I have a csv file that consists of data in this format:
id, name, surname, morecolumns
5, John, Lok, more
2, John2, Lok2, more
1, John3, Lok3, more
etc..
I want to sort my csv file using the id as key and store the sorted results in another file.
What I've done so far in order to create JavaPairs of (id, rest_of_line).

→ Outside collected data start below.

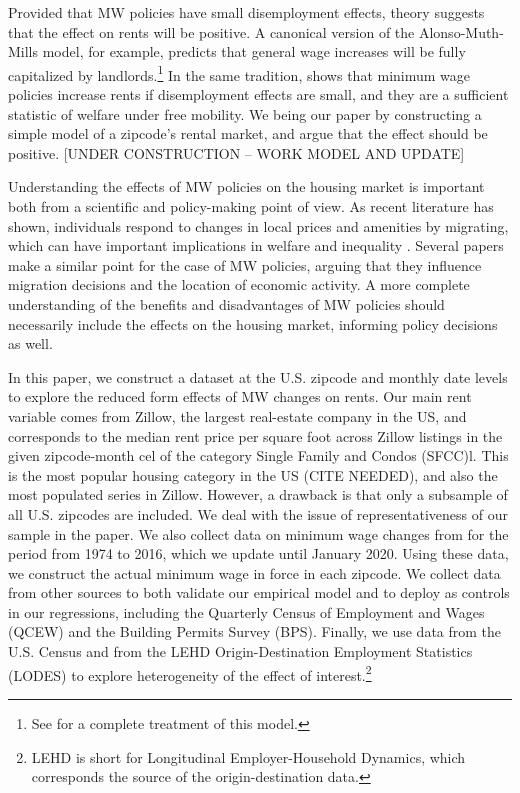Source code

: Provided that MW policies have small disemployment effects, theory suggests that the effect 
on rents will be positive. A canonical version of the Alonso-Muth-Mills model, for example, 
predicts that general wage increases will be fully capitalized by landlords.\footnote{See 
	\textcite{Brueckner1987} for a complete treatment of this model.} 
In the same tradition, \textcite{Yamagishi2020} shows that minimum wage policies increase 
rents if disemployment effects are small, and they are a sufficient statistic of welfare 
under free mobility. We being our paper by constructing a simple model of a zipcode's rental 
market, and argue that the effect should be positive. [UNDER CONSTRUCTION -- WORK MODEL AND 
UPDATE]
 
Understanding the effects of MW policies on the housing market is important both from a 
scientific and policy-making point of view. As recent literature has shown, individuals 
respond to changes in local prices and amenities by migrating, which can have important 
implications in welfare and inequality \parencite{Diamond2016, Couture2019}. Several papers 
make a similar point for the case of MW policies, arguing that they influence migration 
decisions and the location of economic activity\parencite{PerezPerez2018, Monras2019}. A more 
complete understanding of the benefits and disadvantages of MW policies should necessarily 
include the effects on the housing market, informing policy decisions as well.
 
In this paper, we construct a dataset at the U.S. zipcode and monthly date levels to explore the reduced form effects of MW changes on rents. Our main rent variable comes from Zillow, the largest real-estate company in the US, and corresponds to the median rent price per square foot across Zillow listings in the given zipcode-month cel of the category Single Family and Condos (SFCC)l. This is the most popular housing category in the US (CITE NEEDED), and also the most populated series in Zillow. However, a drawback is that only a subsample of all U.S. zipcodes are included. We deal with the issue of representativeness of our sample in the paper. We also collect data on minimum wage changes from \textcite{VaghulZipperer2016} for the period from 1974 to 2016, which we update until January 2020. Using these data, we construct the actual minimum wage in force in each zipcode. We collect data from other sources to both validate our empirical model and to deploy as controls in our regressions, including the Quarterly Census of Employment and Wages (QCEW) and the Building Permits Survey (BPS). Finally, we use data from the U.S. Census and from the  LEHD Origin-Destination Employment Statistics (LODES) to explore heterogeneity of the effect of interest.\footnote{LEHD is short for Longitudinal Employer-Household Dynamics, which corresponds the source of the origin-destination data.}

SparkConf conf = new SparkConf().setAppName.....;
JavaSparkContext sc = new JavaSparkContext(conf);
JavaRDD<String> file = sc.textFile("inputfile.csv");
// extract the header
JavaRDD<String> lines = file.filter(s -> !s.equals(header));
// create JavaPairs
JavaPairRDD<Integer, String> pairRdd = lines.mapToPair(
new PairFunction<String, Integer, String>() {
public Tuple2<Integer, String> call(final String line) {
String str = line.split(",", 2)[0];
String str2 = line.split(",", 2)[1];
int id = Integer.parseInt(str);
return new Tuple2(id, str2);
}
});
// sort and save the output
pairRdd.sortByKey(true, 1);
pairRdd.coalesce(1).saveAsTextFile("sorted.csv");
This works in cases that I have small files. However when I am using bigger files, the output is not sorted properly. I think this happens because the sort procedure takes place on different nodes, so the merge of all the procedures from all the nodes doesn't give the expected output.
So, the question is how can I sort my csv file using the id as key and store the sorted results in another file.